* **EXERCISE INSTRUCTIONS**
As the answer, give a copy of each line below that includes the word "Vier".

* **DATASET EXCERPTS**
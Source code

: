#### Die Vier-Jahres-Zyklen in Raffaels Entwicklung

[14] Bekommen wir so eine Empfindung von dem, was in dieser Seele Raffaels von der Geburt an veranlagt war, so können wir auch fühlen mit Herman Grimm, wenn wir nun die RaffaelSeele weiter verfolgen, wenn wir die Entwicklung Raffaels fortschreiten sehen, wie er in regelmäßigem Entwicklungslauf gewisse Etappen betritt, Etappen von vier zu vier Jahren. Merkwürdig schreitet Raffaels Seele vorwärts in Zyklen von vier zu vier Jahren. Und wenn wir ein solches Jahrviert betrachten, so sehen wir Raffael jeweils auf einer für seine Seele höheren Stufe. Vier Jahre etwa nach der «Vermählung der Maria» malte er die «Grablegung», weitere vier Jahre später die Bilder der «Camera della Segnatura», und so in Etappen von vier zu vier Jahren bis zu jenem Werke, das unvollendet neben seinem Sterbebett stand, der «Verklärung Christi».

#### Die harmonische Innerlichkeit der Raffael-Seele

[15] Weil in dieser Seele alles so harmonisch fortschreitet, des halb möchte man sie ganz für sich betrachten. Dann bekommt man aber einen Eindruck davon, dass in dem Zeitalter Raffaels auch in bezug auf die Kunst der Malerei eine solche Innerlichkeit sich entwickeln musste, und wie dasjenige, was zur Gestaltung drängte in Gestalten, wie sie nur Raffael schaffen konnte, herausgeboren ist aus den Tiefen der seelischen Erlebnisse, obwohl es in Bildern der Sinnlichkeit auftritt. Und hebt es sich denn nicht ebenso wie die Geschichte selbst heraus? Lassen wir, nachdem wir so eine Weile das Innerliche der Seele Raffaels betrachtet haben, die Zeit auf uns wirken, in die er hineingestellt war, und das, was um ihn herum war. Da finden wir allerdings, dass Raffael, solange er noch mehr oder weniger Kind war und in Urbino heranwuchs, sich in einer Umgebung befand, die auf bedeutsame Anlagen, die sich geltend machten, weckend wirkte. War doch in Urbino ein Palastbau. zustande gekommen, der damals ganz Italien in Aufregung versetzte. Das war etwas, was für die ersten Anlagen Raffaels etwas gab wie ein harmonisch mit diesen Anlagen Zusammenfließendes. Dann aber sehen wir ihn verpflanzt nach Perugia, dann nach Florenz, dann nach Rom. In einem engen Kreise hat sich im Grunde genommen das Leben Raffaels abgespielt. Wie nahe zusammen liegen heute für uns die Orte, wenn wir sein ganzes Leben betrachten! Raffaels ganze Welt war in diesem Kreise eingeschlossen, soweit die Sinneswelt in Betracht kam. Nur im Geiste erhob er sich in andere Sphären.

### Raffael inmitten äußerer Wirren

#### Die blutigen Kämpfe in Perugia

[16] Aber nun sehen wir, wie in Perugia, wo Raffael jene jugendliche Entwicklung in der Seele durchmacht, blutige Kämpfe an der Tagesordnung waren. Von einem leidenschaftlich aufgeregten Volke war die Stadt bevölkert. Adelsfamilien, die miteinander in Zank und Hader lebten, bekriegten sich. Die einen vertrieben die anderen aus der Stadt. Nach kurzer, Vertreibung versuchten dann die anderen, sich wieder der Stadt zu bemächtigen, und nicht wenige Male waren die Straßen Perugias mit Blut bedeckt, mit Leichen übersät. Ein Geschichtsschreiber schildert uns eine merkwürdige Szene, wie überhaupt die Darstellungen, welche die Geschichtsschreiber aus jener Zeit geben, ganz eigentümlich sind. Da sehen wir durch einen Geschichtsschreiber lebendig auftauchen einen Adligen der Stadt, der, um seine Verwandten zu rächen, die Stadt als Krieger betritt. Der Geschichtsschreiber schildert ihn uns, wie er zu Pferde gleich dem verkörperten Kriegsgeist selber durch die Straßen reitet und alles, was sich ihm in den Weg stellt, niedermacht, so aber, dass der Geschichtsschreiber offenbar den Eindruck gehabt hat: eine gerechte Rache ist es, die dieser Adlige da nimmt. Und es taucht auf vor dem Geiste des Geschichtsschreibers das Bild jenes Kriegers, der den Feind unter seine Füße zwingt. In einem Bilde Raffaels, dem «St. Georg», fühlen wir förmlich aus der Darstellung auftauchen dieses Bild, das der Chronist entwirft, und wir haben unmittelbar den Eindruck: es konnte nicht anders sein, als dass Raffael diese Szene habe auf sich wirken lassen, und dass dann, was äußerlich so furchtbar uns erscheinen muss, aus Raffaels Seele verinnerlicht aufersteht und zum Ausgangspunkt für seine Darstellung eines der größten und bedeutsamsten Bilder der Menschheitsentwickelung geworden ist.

* **EXERCISE RESPONSE**
:#### Die Vier-Jahres-Zyklen in Raffaels Entwicklung
[14] Bekommen wir so eine Empfindung von dem, was in dieser Seele Raffaels von der Geburt an veranlagt war, so können wir auch fühlen mit Herman Grimm, wenn wir nun die RaffaelSeele weiter verfolgen, wenn wir die Entwicklung Raffaels fortschreiten sehen, wie er in regelmäßigem Entwicklungslauf gewisse Etappen betritt, Etappen von vier zu vier Jahren. Merkwürdig schreitet Raffaels Seele vorwärts in Zyklen von vier zu vier Jahren. Und wenn wir ein solches Jahrviert betrachten, so sehen wir Raffael jeweils auf einer für seine Seele höheren Stufe. Vier Jahre etwa nach der «Vermählung der Maria» malte er die «Grablegung», weitere vier Jahre später die Bilder der «Camera della Segnatura», und so in Etappen von vier zu vier Jahren bis zu jenem Werke, das unvollendet neben seinem Sterbebett stand, der «Verklärung Christi».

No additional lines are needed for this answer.